→ **WORK REQUEST**
Search the records below for "more" and copy every line it turns up in.

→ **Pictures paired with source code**

━━━━━━

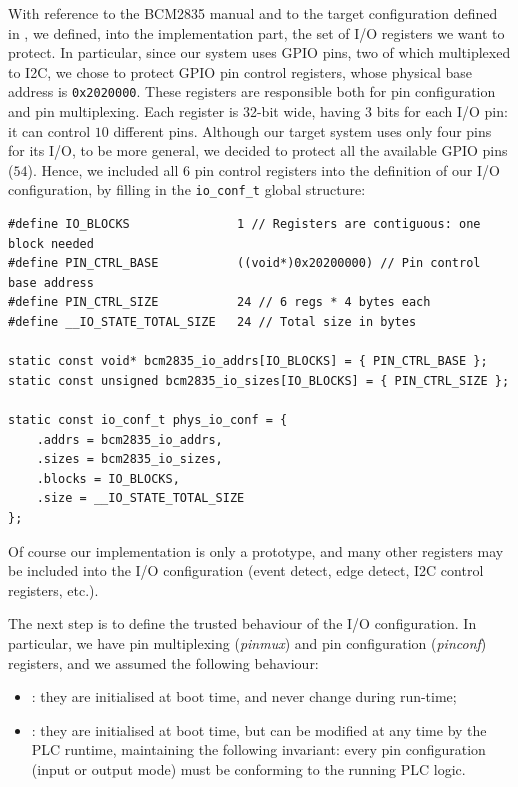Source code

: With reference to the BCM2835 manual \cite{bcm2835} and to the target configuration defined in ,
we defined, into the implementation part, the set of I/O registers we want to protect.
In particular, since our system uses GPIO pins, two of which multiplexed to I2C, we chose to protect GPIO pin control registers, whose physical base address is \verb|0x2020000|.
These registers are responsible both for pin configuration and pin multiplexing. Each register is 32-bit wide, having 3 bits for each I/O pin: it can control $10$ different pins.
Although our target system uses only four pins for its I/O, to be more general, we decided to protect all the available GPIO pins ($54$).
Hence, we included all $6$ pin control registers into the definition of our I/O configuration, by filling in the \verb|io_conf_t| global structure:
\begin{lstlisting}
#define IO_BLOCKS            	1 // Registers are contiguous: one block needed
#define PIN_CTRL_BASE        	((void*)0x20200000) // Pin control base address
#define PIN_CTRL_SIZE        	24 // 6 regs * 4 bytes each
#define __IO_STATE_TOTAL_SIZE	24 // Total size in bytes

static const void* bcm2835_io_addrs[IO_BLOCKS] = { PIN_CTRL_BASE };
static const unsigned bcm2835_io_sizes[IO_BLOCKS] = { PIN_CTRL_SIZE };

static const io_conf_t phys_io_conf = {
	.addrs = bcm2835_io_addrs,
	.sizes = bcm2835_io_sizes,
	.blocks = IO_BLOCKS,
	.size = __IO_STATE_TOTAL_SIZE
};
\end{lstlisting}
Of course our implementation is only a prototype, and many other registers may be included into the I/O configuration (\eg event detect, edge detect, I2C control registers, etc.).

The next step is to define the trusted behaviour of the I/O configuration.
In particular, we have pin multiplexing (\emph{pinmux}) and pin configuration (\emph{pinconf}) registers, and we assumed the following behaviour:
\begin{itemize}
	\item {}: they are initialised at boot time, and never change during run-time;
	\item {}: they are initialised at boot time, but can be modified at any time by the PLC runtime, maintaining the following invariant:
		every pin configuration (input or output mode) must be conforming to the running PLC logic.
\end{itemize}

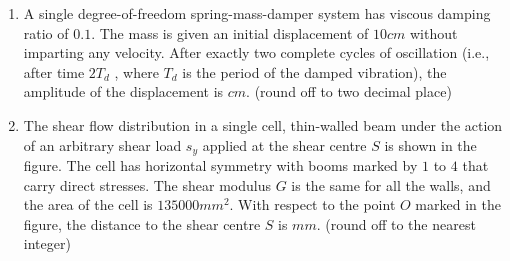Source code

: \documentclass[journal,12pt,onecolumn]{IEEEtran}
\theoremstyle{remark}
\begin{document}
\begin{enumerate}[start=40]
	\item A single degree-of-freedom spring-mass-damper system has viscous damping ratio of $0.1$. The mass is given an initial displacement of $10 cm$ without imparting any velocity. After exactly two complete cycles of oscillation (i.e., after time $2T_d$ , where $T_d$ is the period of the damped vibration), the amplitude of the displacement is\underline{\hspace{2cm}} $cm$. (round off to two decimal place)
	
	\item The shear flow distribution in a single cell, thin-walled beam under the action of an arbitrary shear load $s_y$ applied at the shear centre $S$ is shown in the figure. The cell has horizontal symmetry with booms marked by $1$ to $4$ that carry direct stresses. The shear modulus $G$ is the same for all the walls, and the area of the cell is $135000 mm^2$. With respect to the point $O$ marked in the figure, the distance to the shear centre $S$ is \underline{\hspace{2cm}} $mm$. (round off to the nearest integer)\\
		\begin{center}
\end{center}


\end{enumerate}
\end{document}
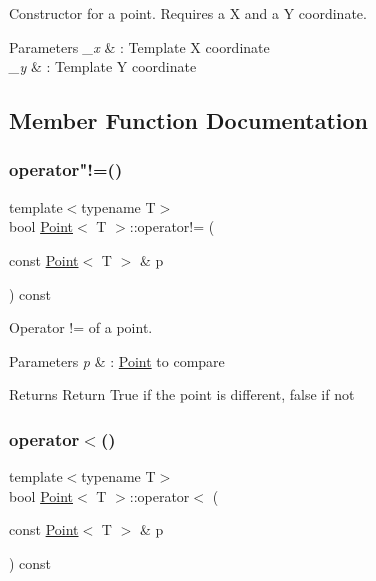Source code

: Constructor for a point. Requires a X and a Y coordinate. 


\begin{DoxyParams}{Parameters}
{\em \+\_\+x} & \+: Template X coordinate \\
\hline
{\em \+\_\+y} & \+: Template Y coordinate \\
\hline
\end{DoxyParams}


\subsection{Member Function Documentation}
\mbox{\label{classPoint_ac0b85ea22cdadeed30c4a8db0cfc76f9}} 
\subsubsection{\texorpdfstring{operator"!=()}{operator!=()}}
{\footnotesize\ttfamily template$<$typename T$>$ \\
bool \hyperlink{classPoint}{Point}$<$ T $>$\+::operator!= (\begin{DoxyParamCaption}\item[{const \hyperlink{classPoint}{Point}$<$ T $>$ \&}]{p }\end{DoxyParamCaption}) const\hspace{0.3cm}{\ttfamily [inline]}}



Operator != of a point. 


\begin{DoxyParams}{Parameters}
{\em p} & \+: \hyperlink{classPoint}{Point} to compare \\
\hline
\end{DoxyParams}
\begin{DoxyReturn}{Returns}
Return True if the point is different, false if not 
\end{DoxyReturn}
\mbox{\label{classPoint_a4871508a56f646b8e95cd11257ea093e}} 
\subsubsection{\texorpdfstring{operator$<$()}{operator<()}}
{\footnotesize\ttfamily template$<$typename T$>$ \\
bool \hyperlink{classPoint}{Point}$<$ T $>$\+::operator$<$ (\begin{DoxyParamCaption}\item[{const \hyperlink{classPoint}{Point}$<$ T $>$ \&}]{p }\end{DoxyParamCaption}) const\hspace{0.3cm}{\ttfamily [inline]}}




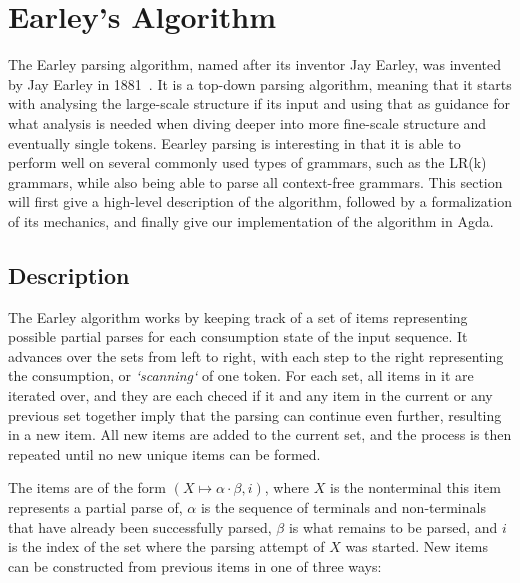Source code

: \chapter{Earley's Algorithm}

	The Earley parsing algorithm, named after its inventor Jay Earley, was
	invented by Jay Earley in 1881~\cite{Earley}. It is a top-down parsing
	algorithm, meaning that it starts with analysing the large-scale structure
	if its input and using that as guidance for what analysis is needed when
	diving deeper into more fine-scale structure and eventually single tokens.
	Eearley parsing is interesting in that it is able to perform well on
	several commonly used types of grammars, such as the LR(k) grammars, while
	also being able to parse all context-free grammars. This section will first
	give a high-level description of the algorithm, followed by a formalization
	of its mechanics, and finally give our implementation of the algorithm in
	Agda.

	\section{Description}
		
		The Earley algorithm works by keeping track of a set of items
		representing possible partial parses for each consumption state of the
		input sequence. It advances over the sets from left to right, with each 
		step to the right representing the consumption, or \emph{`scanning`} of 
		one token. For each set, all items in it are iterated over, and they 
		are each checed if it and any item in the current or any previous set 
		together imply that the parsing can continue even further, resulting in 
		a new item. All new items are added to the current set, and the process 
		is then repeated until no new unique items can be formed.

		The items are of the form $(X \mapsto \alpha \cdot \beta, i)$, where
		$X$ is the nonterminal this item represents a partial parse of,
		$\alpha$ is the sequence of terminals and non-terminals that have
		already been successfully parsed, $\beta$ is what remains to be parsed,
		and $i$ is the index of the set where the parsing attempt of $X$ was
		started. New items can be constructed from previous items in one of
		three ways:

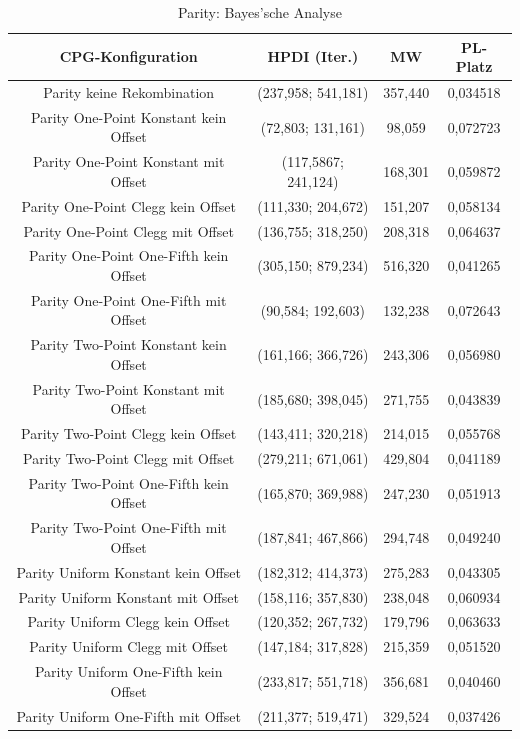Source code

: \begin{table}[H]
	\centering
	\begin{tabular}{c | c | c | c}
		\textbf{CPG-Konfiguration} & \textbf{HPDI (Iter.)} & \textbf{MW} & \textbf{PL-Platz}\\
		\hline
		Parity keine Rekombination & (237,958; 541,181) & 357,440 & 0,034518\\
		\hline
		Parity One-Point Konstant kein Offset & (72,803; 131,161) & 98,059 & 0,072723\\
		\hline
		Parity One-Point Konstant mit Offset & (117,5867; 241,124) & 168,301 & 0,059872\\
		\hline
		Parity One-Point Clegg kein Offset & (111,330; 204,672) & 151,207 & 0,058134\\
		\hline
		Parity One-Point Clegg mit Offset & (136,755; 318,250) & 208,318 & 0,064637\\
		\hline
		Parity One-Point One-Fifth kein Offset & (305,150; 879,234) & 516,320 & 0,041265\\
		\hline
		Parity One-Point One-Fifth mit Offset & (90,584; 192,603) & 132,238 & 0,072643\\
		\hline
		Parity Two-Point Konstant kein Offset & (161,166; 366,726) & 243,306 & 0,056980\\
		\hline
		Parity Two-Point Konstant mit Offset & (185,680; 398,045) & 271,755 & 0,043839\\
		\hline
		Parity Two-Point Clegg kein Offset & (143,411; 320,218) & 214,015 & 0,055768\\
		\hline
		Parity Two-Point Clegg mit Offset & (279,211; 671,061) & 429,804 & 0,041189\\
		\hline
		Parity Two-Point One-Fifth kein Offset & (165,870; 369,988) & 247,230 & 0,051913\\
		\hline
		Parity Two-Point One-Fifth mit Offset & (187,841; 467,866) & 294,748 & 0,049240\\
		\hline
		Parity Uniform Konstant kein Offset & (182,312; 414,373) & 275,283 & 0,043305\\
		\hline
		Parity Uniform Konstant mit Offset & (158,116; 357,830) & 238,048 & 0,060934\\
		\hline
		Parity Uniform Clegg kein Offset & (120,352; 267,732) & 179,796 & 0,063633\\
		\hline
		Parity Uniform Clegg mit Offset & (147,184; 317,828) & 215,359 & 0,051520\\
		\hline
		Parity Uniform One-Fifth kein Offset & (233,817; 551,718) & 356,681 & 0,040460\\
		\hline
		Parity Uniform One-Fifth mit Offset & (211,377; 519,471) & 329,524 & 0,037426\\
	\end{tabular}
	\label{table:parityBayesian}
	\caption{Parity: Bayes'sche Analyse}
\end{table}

━━━━━━

→ **WRITTEN RESPONSE**
Although our target system uses only four pins for its I/O, to be more general, we decided to protect all the available GPIO pins ($54$).
	diving deeper into more fine-scale structure and eventually single tokens.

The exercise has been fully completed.